Exercise directions> Copy each line of the listing below where the word "phases" turns up.
##############################
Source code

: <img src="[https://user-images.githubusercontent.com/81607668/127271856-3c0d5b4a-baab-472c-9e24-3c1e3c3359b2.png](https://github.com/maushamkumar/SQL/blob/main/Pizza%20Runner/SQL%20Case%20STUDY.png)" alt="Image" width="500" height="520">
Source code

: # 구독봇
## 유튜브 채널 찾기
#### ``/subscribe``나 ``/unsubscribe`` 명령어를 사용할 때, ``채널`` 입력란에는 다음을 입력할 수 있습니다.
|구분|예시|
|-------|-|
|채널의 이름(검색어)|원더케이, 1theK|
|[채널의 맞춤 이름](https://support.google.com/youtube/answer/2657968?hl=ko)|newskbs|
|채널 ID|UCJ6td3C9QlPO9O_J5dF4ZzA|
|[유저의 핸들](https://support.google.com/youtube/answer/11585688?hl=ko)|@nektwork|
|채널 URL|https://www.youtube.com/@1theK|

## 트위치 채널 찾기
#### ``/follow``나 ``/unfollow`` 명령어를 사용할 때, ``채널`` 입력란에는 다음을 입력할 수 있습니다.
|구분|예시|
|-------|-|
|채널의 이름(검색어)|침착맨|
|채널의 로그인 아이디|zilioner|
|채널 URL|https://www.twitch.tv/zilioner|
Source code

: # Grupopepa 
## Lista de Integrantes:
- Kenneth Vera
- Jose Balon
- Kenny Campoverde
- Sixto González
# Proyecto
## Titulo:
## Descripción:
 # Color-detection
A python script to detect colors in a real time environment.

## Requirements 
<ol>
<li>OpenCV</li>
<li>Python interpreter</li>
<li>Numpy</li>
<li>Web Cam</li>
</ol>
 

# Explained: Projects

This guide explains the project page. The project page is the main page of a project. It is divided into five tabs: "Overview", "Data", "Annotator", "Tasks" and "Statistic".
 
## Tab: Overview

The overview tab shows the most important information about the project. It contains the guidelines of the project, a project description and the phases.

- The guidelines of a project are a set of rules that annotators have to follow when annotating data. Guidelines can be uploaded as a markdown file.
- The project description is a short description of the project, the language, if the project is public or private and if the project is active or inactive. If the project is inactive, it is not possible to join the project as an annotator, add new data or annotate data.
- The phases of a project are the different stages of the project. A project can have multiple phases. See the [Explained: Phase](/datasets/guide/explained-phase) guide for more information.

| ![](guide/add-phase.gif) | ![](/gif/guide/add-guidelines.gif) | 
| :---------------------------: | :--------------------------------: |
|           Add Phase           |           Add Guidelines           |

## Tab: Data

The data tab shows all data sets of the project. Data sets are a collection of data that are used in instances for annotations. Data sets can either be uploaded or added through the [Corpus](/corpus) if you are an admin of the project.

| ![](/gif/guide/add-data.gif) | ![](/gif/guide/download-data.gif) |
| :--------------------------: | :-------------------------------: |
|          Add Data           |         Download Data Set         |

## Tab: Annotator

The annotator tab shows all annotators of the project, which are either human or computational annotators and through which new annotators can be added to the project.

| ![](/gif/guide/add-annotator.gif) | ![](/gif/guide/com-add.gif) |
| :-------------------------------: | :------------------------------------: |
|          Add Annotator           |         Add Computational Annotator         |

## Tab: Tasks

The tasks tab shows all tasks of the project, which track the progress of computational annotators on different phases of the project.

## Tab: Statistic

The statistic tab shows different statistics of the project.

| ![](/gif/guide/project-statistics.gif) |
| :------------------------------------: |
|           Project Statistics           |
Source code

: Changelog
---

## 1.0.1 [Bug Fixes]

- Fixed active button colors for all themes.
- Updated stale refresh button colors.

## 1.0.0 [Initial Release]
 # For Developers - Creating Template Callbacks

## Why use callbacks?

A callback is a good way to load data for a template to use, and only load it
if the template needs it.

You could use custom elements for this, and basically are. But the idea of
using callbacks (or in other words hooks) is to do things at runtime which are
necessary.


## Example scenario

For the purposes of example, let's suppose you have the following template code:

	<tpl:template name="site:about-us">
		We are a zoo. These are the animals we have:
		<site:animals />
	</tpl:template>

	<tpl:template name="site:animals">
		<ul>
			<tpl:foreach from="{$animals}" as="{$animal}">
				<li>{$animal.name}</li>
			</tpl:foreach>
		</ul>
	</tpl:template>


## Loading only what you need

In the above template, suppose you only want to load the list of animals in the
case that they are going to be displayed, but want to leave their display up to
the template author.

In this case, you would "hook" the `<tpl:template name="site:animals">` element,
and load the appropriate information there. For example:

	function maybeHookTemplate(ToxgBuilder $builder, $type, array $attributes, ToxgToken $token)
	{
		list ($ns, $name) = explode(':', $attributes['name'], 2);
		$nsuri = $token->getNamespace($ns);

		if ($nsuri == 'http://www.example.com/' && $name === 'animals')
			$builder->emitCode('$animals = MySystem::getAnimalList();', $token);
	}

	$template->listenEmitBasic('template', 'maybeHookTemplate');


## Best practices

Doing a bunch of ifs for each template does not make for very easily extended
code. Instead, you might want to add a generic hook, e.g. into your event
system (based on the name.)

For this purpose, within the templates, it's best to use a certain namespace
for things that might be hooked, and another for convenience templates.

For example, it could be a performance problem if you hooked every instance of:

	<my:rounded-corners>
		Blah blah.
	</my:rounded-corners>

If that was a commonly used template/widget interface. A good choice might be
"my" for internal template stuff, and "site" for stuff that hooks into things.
##############################
Result>
The overview tab shows the most important information about the project. It contains the guidelines of the project, a project description and the phases.
- The phases of a project are the different stages of the project. A project can have multiple phases. See the [Explained: Phase](/datasets/guide/explained-phase) guide for more information.
The tasks tab shows all tasks of the project, which track the progress of computational annotators on different phases of the project.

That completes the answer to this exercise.